Nada disso é incompatível, bem pelo contrário, com a circunstância de se afirmar radical na defesa das minorias e dos desprotegidos, porque essa intransigência vem-lhe do seu universalismo, pelo qual entende como universais os direitos humanos, tanto na sua dimensão civil e política, como económica, social, cultural e ambiental. Defende estes direitos sem quaisquer excepções, sejam elas por conveniências tácticas, proximidades políticas ou afinidades ideológicas.

É a essa luz que deve, por exemplo, ser vista a sua persistente defesa de que têm direito à nacionalidade portuguesa todos os que nascem em Portugal, bem como aqueles que, aqui não nascendo, desenvolveram uma relação de cidadania com o nosso país. Quanto ao ius soli, o LIVRE quer apenas recuperar o que era o nosso património histórico, só interrompido por uma iníqua lei de 1981, que revogou a que o consagrava e vinha de 1959.
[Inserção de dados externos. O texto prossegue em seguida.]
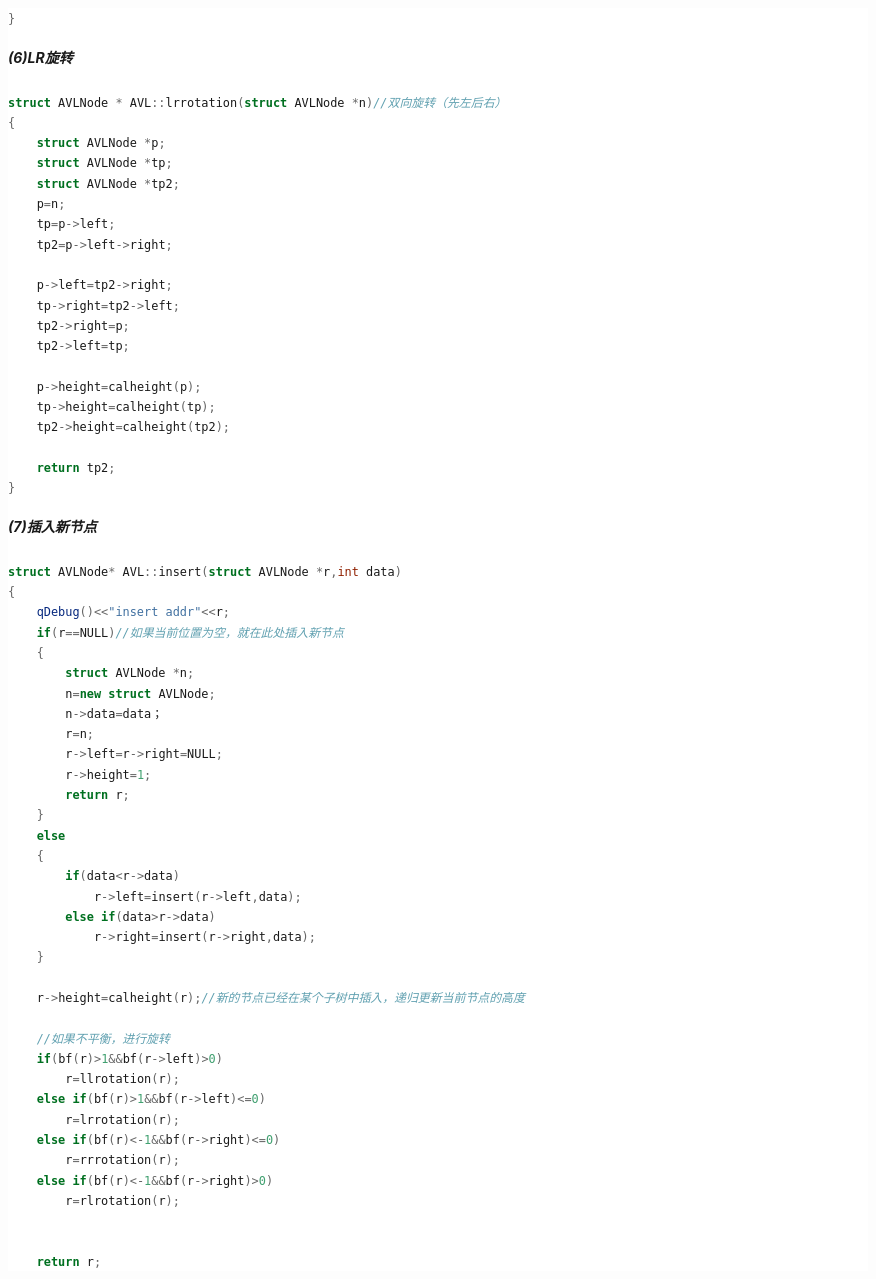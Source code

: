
 ```C++
}
```
##### (6)LR旋转
```C++
struct AVLNode * AVL::lrrotation(struct AVLNode *n)//双向旋转（先左后右）
{
    struct AVLNode *p;
    struct AVLNode *tp;
    struct AVLNode *tp2;
    p=n;
    tp=p->left;
    tp2=p->left->right;

    p->left=tp2->right;
    tp->right=tp2->left;
    tp2->right=p;
    tp2->left=tp;

    p->height=calheight(p);
    tp->height=calheight(tp);
    tp2->height=calheight(tp2);

    return tp2;
}
```
##### (7)插入新节点
```C++
struct AVLNode* AVL::insert(struct AVLNode *r,int data)
{
    qDebug()<<"insert addr"<<r;
    if(r==NULL)//如果当前位置为空，就在此处插入新节点
    {
        struct AVLNode *n;
        n=new struct AVLNode;
        n->data=data；
        r=n;
        r->left=r->right=NULL;
        r->height=1;
        return r;
    }
    else
    {
        if(data<r->data)
            r->left=insert(r->left,data);
        else if(data>r->data)
            r->right=insert(r->right,data);
    }

    r->height=calheight(r);//新的节点已经在某个子树中插入，递归更新当前节点的高度

    //如果不平衡，进行旋转
    if(bf(r)>1&&bf(r->left)>0)
        r=llrotation(r);
    else if(bf(r)>1&&bf(r->left)<=0)
        r=lrrotation(r);
    else if(bf(r)<-1&&bf(r->right)<=0)
        r=rrrotation(r);
    else if(bf(r)<-1&&bf(r->right)>0)
        r=rlrotation(r);


    return r;

```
O LIVRE é o primeiro partido da esquerda portuguesa que não vem do marxismo ou do leninismo. É um partido de gente jovem, maioritariamente nascida depois do 25 de Abril, que não deve fidelidades aos “ismos” que sempre dividiram a esquerda portuguesa. É europeísta e cosmopolita, luta pelos direitos colectivos, mas também é um defensor acérrimo dos direitos individuais.